When you copy the data, keep every line exactly as written and skip the pictures.

╔══

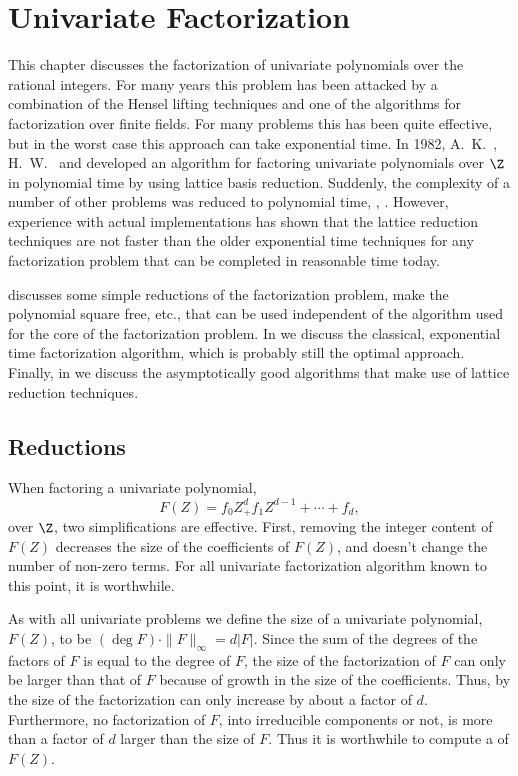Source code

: \chapter{Univariate Factorization}
\label{UFactoring:Chap}

This chapter discusses the factorization of univariate polynomials
over the rational integers.  For many years this problem has been
attacked by a combination of the Hensel lifting techniques and one of
the algorithms for factorization over finite fields.  For many
problems this has been quite effective, but in the worst case this
approach can take exponential time.  In 1982, A.~K.~{\LenstraA},
H.~W.~{\LenstraH} and {\Lovasz} \cite{LenstraAK82} developed an
algorithm for factoring univariate polynomials over $\Z$ in polynomial
time by using lattice basis reduction.  Suddenly, the complexity of a
number of other problems was reduced to polynomial time, \eg,
\cite{Landau85a}.  However, experience with actual implementations has
shown that the lattice reduction
techniques are not faster than the older exponential time techniques
for any factorization problem that can be completed in reasonable time
today.

 discusses some simple reductions of the
factorization problem, make the polynomial square free, etc., that can
be used independent of the algorithm used for the core of the
factorization problem.  In  we discuss the
classical, exponential time factorization algorithm, which is probably
still the optimal approach.  Finally, in  we
discuss the asymptotically good algorithms that make use of lattice
reduction techniques. 

\section{Reductions}
\label{UF:Reductions:Sec}

When factoring a univariate polynomial, 
\[
F(Z) = f_0 Z^d _+ f_1 Z^{d-1} + \cdots + f_d,
\]
over $\Z$, two simplifications are effective.  First, removing the
integer content of $F(Z)$ decreases the size of the coefficients of
$F(Z)$, and doesn't change the number of non-zero terms.  For all
univariate factorization algorithm known to this point, it is
worthwhile.

As with all univariate problems we define the size of a univariate
polynomial, $F(Z)$, to be $(\deg F)\cdot \|F\|_{\infty} = d
|F|$. Since the sum of the
degrees of the factors of $F$ is equal to the degree of $F$, the size
of the factorization of $F$ can only be larger than that of $F$
because of growth in the size of the coefficients.  Thus, by
 the size of the factorization can
only increase by about a factor of $d$.  Furthermore, no factorization
of $F$, into irreducible components or not, is more than a factor of
$d$ larger than the size of $F$.  Thus it is worthwhile to compute a
 of $F(Z)$.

╚══

▶ [Answer section]:
Source code

: \chapter{Univariate Factorization}
\label{UFactoring:Chap}

This chapter discusses the factorization of univariate polynomials
over the rational integers.  For many years this problem has been
attacked by a combination of the Hensel lifting techniques and one of
the algorithms for factorization over finite fields.  For many
problems this has been quite effective, but in the worst case this
approach can take exponential time.  In 1982, A.~K.~{\LenstraA},
H.~W.~{\LenstraH} and {\Lovasz} \cite{LenstraAK82} developed an
algorithm for factoring univariate polynomials over $\Z$ in polynomial
time by using lattice basis reduction.  Suddenly, the complexity of a
number of other problems was reduced to polynomial time, \eg,
\cite{Landau85a}.  However, experience with actual implementations has
shown that the lattice reduction
techniques are not faster than the older exponential time techniques
for any factorization problem that can be completed in reasonable time
today.

 discusses some simple reductions of the
factorization problem, make the polynomial square free, etc., that can
be used independent of the algorithm used for the core of the
factorization problem.  In  we discuss the
classical, exponential time factorization algorithm, which is probably
still the optimal approach.  Finally, in  we
discuss the asymptotically good algorithms that make use of lattice
reduction techniques. 

\section{Reductions}
\label{UF:Reductions:Sec}

When factoring a univariate polynomial, 
\[
F(Z) = f_0 Z^d _+ f_1 Z^{d-1} + \cdots + f_d,
\]
over $\Z$, two simplifications are effective.  First, removing the
integer content of $F(Z)$ decreases the size of the coefficients of
$F(Z)$, and doesn't change the number of non-zero terms.  For all
univariate factorization algorithm known to this point, it is
worthwhile.

As with all univariate problems we define the size of a univariate
polynomial, $F(Z)$, to be $(\deg F)\cdot \|F\|_{\infty} = d
|F|$. Since the sum of the
degrees of the factors of $F$ is equal to the degree of $F$, the size
of the factorization of $F$ can only be larger than that of $F$
because of growth in the size of the coefficients.  Thus, by
 the size of the factorization can
only increase by about a factor of $d$.  Furthermore, no factorization
of $F$, into irreducible components or not, is more than a factor of
$d$ larger than the size of $F$.  Thus it is worthwhile to compute a
 of $F(Z)$.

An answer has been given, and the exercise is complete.